Let's start with your blog post on October 5, 2021, titled “Upcoming API Deprecations in Exchange Web Services for Exchange Online”. While arguably not the core focus of the post, “well-hidden” within was the following statement which leaves little room for misinterpretation:
“Today, we are announcing that we are going to remove the ability to create new EWS apps starting September 30, 2022.”
This is a major announcement and has the potential to impact every Microsoft customer from that point onward. Right now, the Exchange Web Services API is the only way to get full-fidelity (preserving all properties) email information into and out of Office 365. Without this capability, 3rd Party applications addressing backup, eDiscovery, and migration (including Tenant-to-Tenant) will simply not be possible!
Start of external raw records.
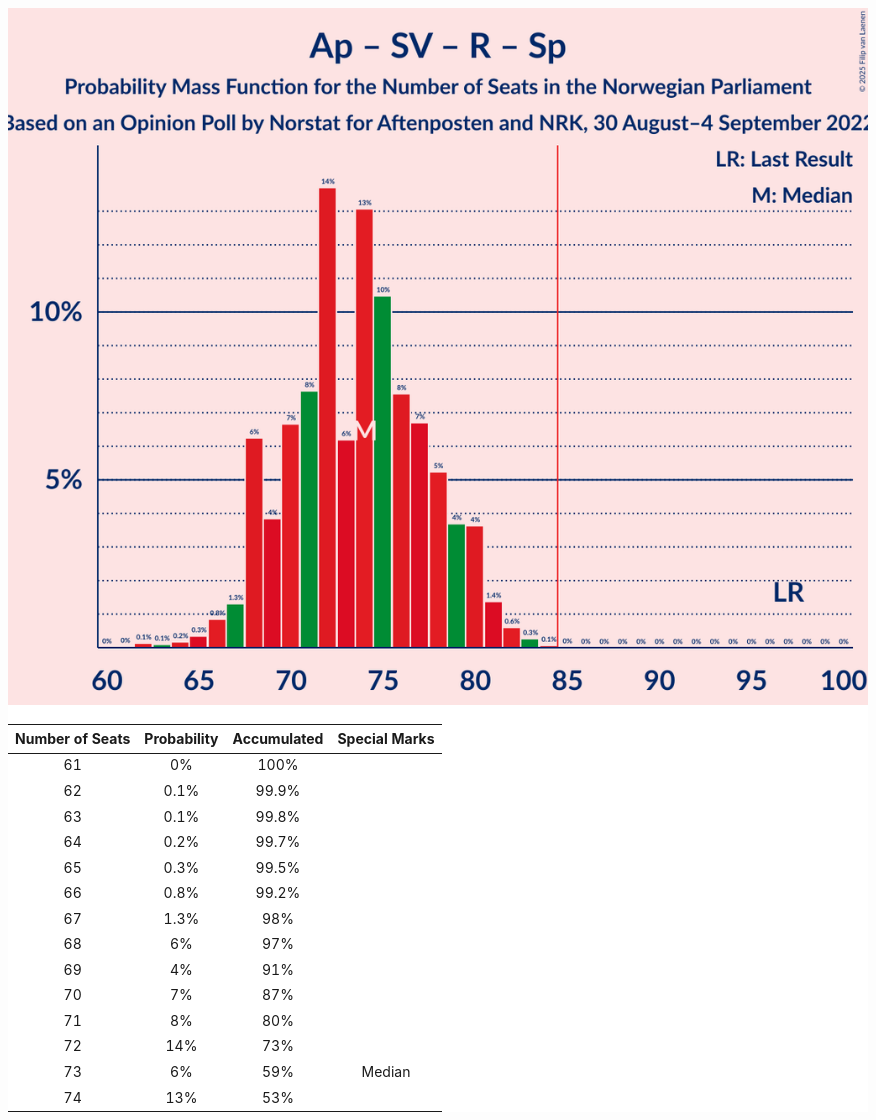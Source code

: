 ![Graph with seats probability mass function not yet produced](2022-09-04-Norstat-coalitions-seats-pmf-ap–sv–r–sp.png "Seats Probability Mass Function")

| Number of Seats | Probability | Accumulated | Special Marks |
|:---------------:|:-----------:|:-----------:|:-------------:|
| 61 | 0% | 100% |  |
| 62 | 0.1% | 99.9% |  |
| 63 | 0.1% | 99.8% |  |
| 64 | 0.2% | 99.7% |  |
| 65 | 0.3% | 99.5% |  |
| 66 | 0.8% | 99.2% |  |
| 67 | 1.3% | 98% |  |
| 68 | 6% | 97% |  |
| 69 | 4% | 91% |  |
| 70 | 7% | 87% |  |
| 71 | 8% | 80% |  |
| 72 | 14% | 73% |  |
| 73 | 6% | 59% | Median |
| 74 | 13% | 53% |  |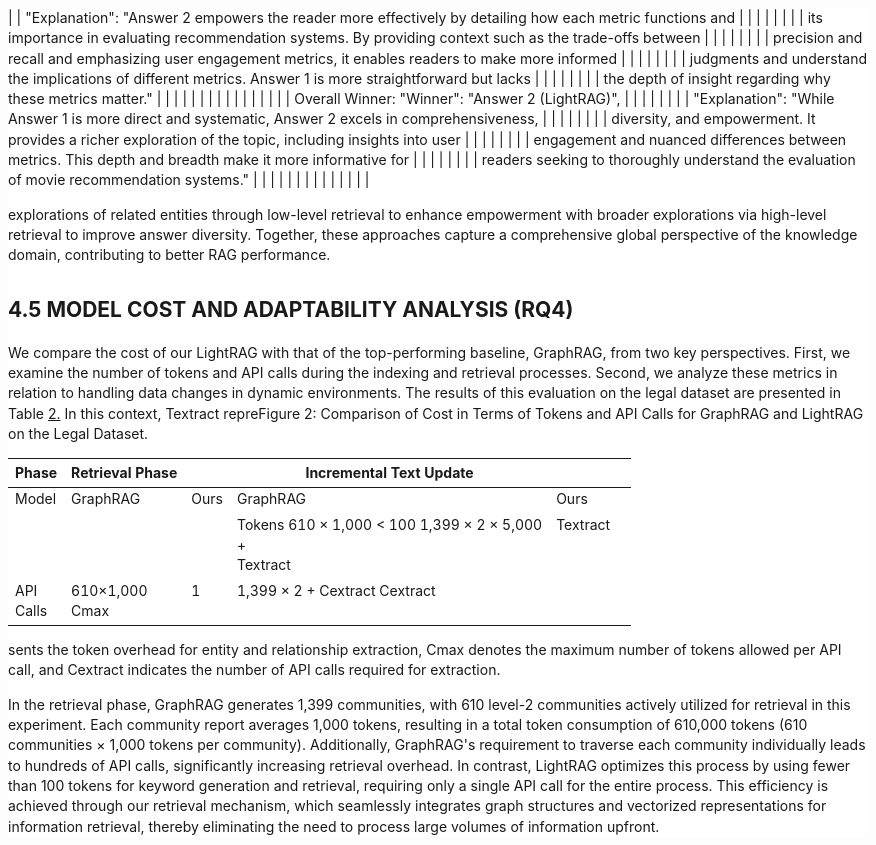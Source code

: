 |              | "Explanation": "Answer 2 empowers the reader more effectively by detailing how each metric functions and   |  |  |  |  |  |
|              | its importance in evaluating recommendation systems. By providing context such as the trade-offs between   |  |  |  |  |  |
|              | precision and recall and emphasizing user engagement metrics, it enables readers to make more informed     |  |  |  |  |  |
|              | judgments and understand the implications of different metrics. Answer 1 is more straightforward but lacks |  |  |  |  |  |
|              | the depth of insight regarding why these metrics matter."                                                  |  |  |  |  |  |
|              |                                                                                                            |  |  |  |  |  |
|              | Overall Winner: "Winner": "Answer 2 (LightRAG)",                                                           |  |  |  |  |  |
|              | "Explanation": "While Answer 1 is more direct and systematic, Answer 2 excels in comprehensiveness,        |  |  |  |  |  |
|              | diversity, and empowerment. It provides a richer exploration of the topic, including insights into user    |  |  |  |  |  |
|              | engagement and nuanced differences between metrics. This depth and breadth make it more informative for    |  |  |  |  |  |
|              | readers seeking to thoroughly understand the evaluation of movie recommendation systems."                  |  |  |  |  |  |
|              |                                                                                                            |  |  |  |  |  |

explorations of related entities through low-level retrieval to enhance empowerment with broader explorations via high-level retrieval to improve answer diversity. Together, these approaches capture a comprehensive global perspective of the knowledge domain, contributing to better RAG performance.

## 4.5 MODEL COST AND ADAPTABILITY ANALYSIS (RQ4)

We compare the cost of our LightRAG with that of the top-performing baseline, GraphRAG, from two key perspectives. First, we examine the number of tokens and API calls during the indexing and retrieval processes. Second, we analyze these metrics in relation to handling data changes in dynamic environments. The results of this evaluation on the legal dataset are presented in Table [2.](#page-8-1) In this context, Textract repre<span id="page-8-1"></span>Figure 2: Comparison of Cost in Terms of Tokens and API Calls for GraphRAG and LightRAG on the Legal Dataset.

| Phase        | Retrieval Phase   |      | Incremental Text Update                                     |          |  |
|--------------|-------------------|------|-------------------------------------------------------------|----------|--|
| Model        | GraphRAG          | Ours | GraphRAG                                                    | Ours     |  |
|              |                   |      | Tokens 610 × 1,000 < 100 1,399 × 2 × 5,000<br>+<br>Textract | Textract |  |
| API<br>Calls | 610×1,000<br>Cmax | 1    | 1,399 × 2 + Cextract Cextract                               |          |  |

sents the token overhead for entity and relationship extraction, Cmax denotes the maximum number of tokens allowed per API call, and Cextract indicates the number of API calls required for extraction.

In the retrieval phase, GraphRAG generates 1,399 communities, with 610 level-2 communities actively utilized for retrieval in this experiment. Each community report averages 1,000 tokens, resulting in a total token consumption of 610,000 tokens (610 communities × 1,000 tokens per community). Additionally, GraphRAG's requirement to traverse each community individually leads to hundreds of API calls, significantly increasing retrieval overhead. In contrast, LightRAG optimizes this process by using fewer than 100 tokens for keyword generation and retrieval, requiring only a single API call for the entire process. This efficiency is achieved through our retrieval mechanism, which seamlessly integrates graph structures and vectorized representations for information retrieval, thereby eliminating the need to process large volumes of information upfront.
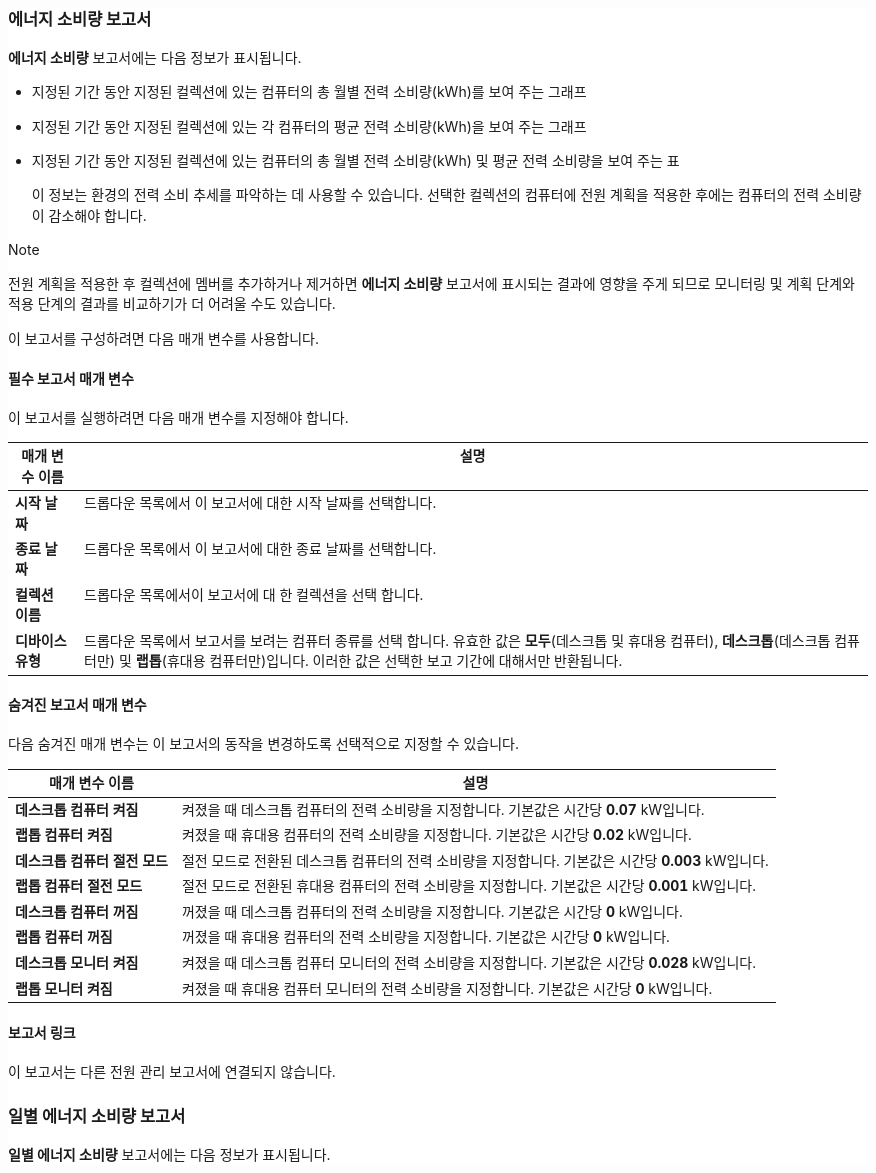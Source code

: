 ###  <a name="BKMK_Consumption"></a> 에너지 소비량 보고서  
 **에너지 소비량** 보고서에는 다음 정보가 표시됩니다.  

- 지정된 기간 동안 지정된 컬렉션에 있는 컴퓨터의 총 월별 전력 소비량(kWh)를 보여 주는 그래프  

- 지정된 기간 동안 지정된 컬렉션에 있는 각 컴퓨터의 평균 전력 소비량(kWh)을 보여 주는 그래프  

- 지정된 기간 동안 지정된 컬렉션에 있는 컴퓨터의 총 월별 전력 소비량(kWh) 및 평균 전력 소비량을 보여 주는 표  

  이 정보는 환경의 전력 소비 추세를 파악하는 데 사용할 수 있습니다. 선택한 컬렉션의 컴퓨터에 전원 계획을 적용한 후에는 컴퓨터의 전력 소비량이 감소해야 합니다.  

> [!NOTE]  
>  전원 계획을 적용한 후 컬렉션에 멤버를 추가하거나 제거하면 **에너지 소비량** 보고서에 표시되는 결과에 영향을 주게 되므로 모니터링 및 계획 단계와 적용 단계의 결과를 비교하기가 더 어려울 수도 있습니다.  

 이 보고서를 구성하려면 다음 매개 변수를 사용합니다.  

#### <a name="required-report-parameters"></a>필수 보고서 매개 변수  
 이 보고서를 실행하려면 다음 매개 변수를 지정해야 합니다.  

|매개 변수 이름|설명|  
|--------------------|-----------------|  
|**시작 날짜**|드롭다운 목록에서 이 보고서에 대한 시작 날짜를 선택합니다.|  
|**종료 날짜**|드롭다운 목록에서 이 보고서에 대한 종료 날짜를 선택합니다.|  
|**컬렉션 이름**|드롭다운 목록에서이 보고서에 대 한 컬렉션을 선택 합니다.|  
|**디바이스 유형**|드롭다운 목록에서 보고서를 보려는 컴퓨터 종류를 선택 합니다. 유효한 값은 **모두**(데스크톱 및 휴대용 컴퓨터), **데스크톱**(데스크톱 컴퓨터만) 및 **랩톱**(휴대용 컴퓨터만)입니다. 이러한 값은 선택한 보고 기간에 대해서만 반환됩니다.|  

#### <a name="hidden-report-parameters"></a>숨겨진 보고서 매개 변수  
 다음 숨겨진 매개 변수는 이 보고서의 동작을 변경하도록 선택적으로 지정할 수 있습니다.  

|매개 변수 이름|설명|  
|--------------------|-----------------|  
|**데스크톱 컴퓨터 켜짐**|켜졌을 때 데스크톱 컴퓨터의 전력 소비량을 지정합니다. 기본값은 시간당 **0.07** kW입니다.|  
|**랩톱 컴퓨터 켜짐**|켜졌을 때 휴대용 컴퓨터의 전력 소비량을 지정합니다. 기본값은 시간당 **0.02** kW입니다.|  
|**데스크톱 컴퓨터 절전 모드**|절전 모드로 전환된 데스크톱 컴퓨터의 전력 소비량을 지정합니다. 기본값은 시간당 **0.003** kW입니다.|  
|**랩톱 컴퓨터 절전 모드**|절전 모드로 전환된 휴대용 컴퓨터의 전력 소비량을 지정합니다. 기본값은 시간당 **0.001** kW입니다.|  
|**데스크톱 컴퓨터 꺼짐**|꺼졌을 때 데스크톱 컴퓨터의 전력 소비량을 지정합니다. 기본값은 시간당 **0** kW입니다.|  
|**랩톱 컴퓨터 꺼짐**|꺼졌을 때 휴대용 컴퓨터의 전력 소비량을 지정합니다. 기본값은 시간당 **0** kW입니다.|  
|**데스크톱 모니터 켜짐**|켜졌을 때 데스크톱 컴퓨터 모니터의 전력 소비량을 지정합니다. 기본값은 시간당 **0.028** kW입니다.|  
|**랩톱 모니터 켜짐**|켜졌을 때 휴대용 컴퓨터 모니터의 전력 소비량을 지정합니다. 기본값은 시간당 **0** kW입니다.|  

#### <a name="report-links"></a>보고서 링크  
 이 보고서는 다른 전원 관리 보고서에 연결되지 않습니다.  

###  <a name="BKMK_Consumption_by_Day"></a> 일별 에너지 소비량 보고서  
 **일별 에너지 소비량** 보고서에는 다음 정보가 표시됩니다.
The guidance in your blog post is to alternatively use the Graph API – while this is certainly feasible, presently that API is missing exactly those methods (MS-OXWSBTRF). Even worse, basic functionality is missing, for example today the Graph API can’t even connect to an Exchange Online archive.
If the Graph API is ultimately the way things go (…and you extend the functionality over time…), your update on October 1, 2021, titled
“Licensing and payment requirements for Microsoft Teams APIs in Microsoft Graph”
adds to my overall concern. This update documents pricing models for extracting data from Microsoft Teams when using the Graph API.
Your customers may start to question where this goes from here. A recent post from Tony Redmond covers this point as well stating that:
“If Microsoft decides to impose the same consumption pricing model on an export/import API for Exchange Online, it could create many headaches for customers and ISVs alike to deal with the costs associated”.
If one were to start linking these independent announcements together it is possible to arrive at the conclusion that some "bigger” strategy shift might be going on here, moving away from an open flat-fee platform to a closed ecosystem with as-you-go pricing and de-facto data lock in.
Imagine the implications of an acquisition or divestiture, where one needs to consolidate tenants and/or on- or offboard legacy data. Cost and Time implications might get enormous, and a lot of restructuring projects will never reach an ROI if suddenly the project costs and timelines multiply.
Once again, let me restate that I hope I am wrong in my assessment, and that you, dear Microsoft will stay an open platform for your (and our) customers sake.